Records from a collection

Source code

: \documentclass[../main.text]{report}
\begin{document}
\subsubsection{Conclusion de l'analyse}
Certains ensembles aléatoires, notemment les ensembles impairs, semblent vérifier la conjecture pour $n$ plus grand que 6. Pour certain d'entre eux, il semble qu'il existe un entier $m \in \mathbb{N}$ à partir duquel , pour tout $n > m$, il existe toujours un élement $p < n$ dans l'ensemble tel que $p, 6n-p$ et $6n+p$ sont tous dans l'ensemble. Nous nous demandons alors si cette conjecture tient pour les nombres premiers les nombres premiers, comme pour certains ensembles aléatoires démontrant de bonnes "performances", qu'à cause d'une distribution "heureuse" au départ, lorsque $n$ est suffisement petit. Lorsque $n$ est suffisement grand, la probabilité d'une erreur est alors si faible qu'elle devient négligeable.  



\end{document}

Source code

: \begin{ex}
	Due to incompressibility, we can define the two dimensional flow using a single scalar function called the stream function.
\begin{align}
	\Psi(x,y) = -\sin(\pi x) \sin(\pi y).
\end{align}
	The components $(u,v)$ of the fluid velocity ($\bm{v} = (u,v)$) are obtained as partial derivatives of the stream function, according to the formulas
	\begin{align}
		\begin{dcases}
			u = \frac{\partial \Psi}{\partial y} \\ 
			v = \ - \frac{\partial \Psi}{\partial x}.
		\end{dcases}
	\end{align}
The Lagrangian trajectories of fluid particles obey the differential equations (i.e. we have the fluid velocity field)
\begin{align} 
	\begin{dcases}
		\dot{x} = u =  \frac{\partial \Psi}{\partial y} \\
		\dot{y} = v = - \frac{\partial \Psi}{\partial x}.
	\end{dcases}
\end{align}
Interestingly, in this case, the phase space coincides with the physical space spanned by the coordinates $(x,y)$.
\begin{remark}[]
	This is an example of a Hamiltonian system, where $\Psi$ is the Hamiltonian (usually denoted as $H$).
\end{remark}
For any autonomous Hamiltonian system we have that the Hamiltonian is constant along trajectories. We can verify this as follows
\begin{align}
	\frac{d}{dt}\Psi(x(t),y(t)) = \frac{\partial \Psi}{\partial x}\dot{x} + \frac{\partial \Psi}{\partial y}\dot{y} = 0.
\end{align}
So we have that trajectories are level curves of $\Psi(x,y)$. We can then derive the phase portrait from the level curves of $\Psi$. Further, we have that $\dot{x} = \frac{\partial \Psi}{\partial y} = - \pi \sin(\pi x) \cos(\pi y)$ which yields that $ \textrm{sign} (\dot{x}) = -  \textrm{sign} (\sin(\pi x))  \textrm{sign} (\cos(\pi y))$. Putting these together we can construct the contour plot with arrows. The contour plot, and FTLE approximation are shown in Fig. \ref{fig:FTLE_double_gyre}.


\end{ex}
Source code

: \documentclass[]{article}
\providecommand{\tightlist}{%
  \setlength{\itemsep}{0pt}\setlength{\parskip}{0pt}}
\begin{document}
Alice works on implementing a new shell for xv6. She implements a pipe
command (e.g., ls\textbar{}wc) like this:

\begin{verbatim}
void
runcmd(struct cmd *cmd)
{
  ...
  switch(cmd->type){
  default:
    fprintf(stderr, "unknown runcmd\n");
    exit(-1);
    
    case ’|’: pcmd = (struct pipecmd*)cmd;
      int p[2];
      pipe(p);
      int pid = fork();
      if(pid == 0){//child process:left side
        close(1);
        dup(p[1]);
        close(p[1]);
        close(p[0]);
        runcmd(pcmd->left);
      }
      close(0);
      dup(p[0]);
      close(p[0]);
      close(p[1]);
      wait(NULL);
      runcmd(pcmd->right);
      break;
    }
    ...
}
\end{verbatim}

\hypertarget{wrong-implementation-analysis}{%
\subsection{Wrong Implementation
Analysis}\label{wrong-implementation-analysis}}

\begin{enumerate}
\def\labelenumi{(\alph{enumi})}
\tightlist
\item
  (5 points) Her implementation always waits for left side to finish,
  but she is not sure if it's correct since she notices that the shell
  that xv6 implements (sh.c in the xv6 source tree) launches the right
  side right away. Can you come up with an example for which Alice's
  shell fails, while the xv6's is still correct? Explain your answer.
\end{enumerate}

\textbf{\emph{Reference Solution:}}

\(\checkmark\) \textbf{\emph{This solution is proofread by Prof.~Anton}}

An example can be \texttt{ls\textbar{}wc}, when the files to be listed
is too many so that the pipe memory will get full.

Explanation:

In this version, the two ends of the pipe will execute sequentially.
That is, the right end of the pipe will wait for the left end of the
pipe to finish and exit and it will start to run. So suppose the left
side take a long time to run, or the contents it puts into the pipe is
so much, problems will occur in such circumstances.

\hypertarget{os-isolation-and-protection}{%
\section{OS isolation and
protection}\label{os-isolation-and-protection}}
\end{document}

# Exercise:
The answer must be a word-for-word restatement of the records.

# Result for this exercise:
Source code

: \documentclass[../main.text]{report}
\begin{document}
\subsubsection{Conclusion de l'analyse}
Certains ensembles aléatoires, notemment les ensembles impairs, semblent vérifier la conjecture pour $n$ plus grand que 6. Pour certain d'entre eux, il semble qu'il existe un entier $m \in \mathbb{N}$ à partir duquel , pour tout $n > m$, il existe toujours un élement $p < n$ dans l'ensemble tel que $p, 6n-p$ et $6n+p$ sont tous dans l'ensemble. Nous nous demandons alors si cette conjecture tient pour les nombres premiers les nombres premiers, comme pour certains ensembles aléatoires démontrant de bonnes "performances", qu'à cause d'une distribution "heureuse" au départ, lorsque $n$ est suffisement petit. Lorsque $n$ est suffisement grand, la probabilité d'une erreur est alors si faible qu'elle devient négligeable.  



\end{document}

Source code

: \begin{ex}
	Due to incompressibility, we can define the two dimensional flow using a single scalar function called the stream function.
\begin{align}
	\Psi(x,y) = -\sin(\pi x) \sin(\pi y).
\end{align}
	The components $(u,v)$ of the fluid velocity ($\bm{v} = (u,v)$) are obtained as partial derivatives of the stream function, according to the formulas
	\begin{align}
		\begin{dcases}
			u = \frac{\partial \Psi}{\partial y} \\ 
			v = \ - \frac{\partial \Psi}{\partial x}.
		\end{dcases}
	\end{align}
The Lagrangian trajectories of fluid particles obey the differential equations (i.e. we have the fluid velocity field)
\begin{align} 
	\begin{dcases}
		\dot{x} = u =  \frac{\partial \Psi}{\partial y} \\
		\dot{y} = v = - \frac{\partial \Psi}{\partial x}.
	\end{dcases}
\end{align}
Interestingly, in this case, the phase space coincides with the physical space spanned by the coordinates $(x,y)$.
\begin{remark}[]
	This is an example of a Hamiltonian system, where $\Psi$ is the Hamiltonian (usually denoted as $H$).
\end{remark}
For any autonomous Hamiltonian system we have that the Hamiltonian is constant along trajectories. We can verify this as follows
\begin{align}
	\frac{d}{dt}\Psi(x(t),y(t)) = \frac{\partial \Psi}{\partial x}\dot{x} + \frac{\partial \Psi}{\partial y}\dot{y} = 0.
\end{align}
So we have that trajectories are level curves of $\Psi(x,y)$. We can then derive the phase portrait from the level curves of $\Psi$. Further, we have that $\dot{x} = \frac{\partial \Psi}{\partial y} = - \pi \sin(\pi x) \cos(\pi y)$ which yields that $ \textrm{sign} (\dot{x}) = -  \textrm{sign} (\sin(\pi x))  \textrm{sign} (\cos(\pi y))$. Putting these together we can construct the contour plot with arrows. The contour plot, and FTLE approximation are shown in Fig. \ref{fig:FTLE_double_gyre}.


\end{ex}
Source code

: \documentclass[]{article}
\providecommand{\tightlist}{%
  \setlength{\itemsep}{0pt}\setlength{\parskip}{0pt}}
\begin{document}
Alice works on implementing a new shell for xv6. She implements a pipe
command (e.g., ls\textbar{}wc) like this:

\begin{verbatim}
void
runcmd(struct cmd *cmd)
{
  ...
  switch(cmd->type){
  default:
    fprintf(stderr, "unknown runcmd\n");
    exit(-1);
    
    case ’|’: pcmd = (struct pipecmd*)cmd;
      int p[2];
      pipe(p);
      int pid = fork();
      if(pid == 0){//child process:left side
        close(1);
        dup(p[1]);
        close(p[1]);
        close(p[0]);
        runcmd(pcmd->left);
      }
      close(0);
      dup(p[0]);
      close(p[0]);
      close(p[1]);
      wait(NULL);
      runcmd(pcmd->right);
      break;
    }
    ...
}
\end{verbatim}

\hypertarget{wrong-implementation-analysis}{%
\subsection{Wrong Implementation
Analysis}\label{wrong-implementation-analysis}}

\begin{enumerate}
\def\labelenumi{(\alph{enumi})}
\tightlist
\item
  (5 points) Her implementation always waits for left side to finish,
  but she is not sure if it's correct since she notices that the shell
  that xv6 implements (sh.c in the xv6 source tree) launches the right
  side right away. Can you come up with an example for which Alice's
  shell fails, while the xv6's is still correct? Explain your answer.
\end{enumerate}

\textbf{\emph{Reference Solution:}}

\(\checkmark\) \textbf{\emph{This solution is proofread by Prof.~Anton}}

An example can be \texttt{ls\textbar{}wc}, when the files to be listed
is too many so that the pipe memory will get full.

Explanation:

In this version, the two ends of the pipe will execute sequentially.
That is, the right end of the pipe will wait for the left end of the
pipe to finish and exit and it will start to run. So suppose the left
side take a long time to run, or the contents it puts into the pipe is
so much, problems will occur in such circumstances.

\hypertarget{os-isolation-and-protection}{%
\section{OS isolation and
protection}\label{os-isolation-and-protection}}
\end{document}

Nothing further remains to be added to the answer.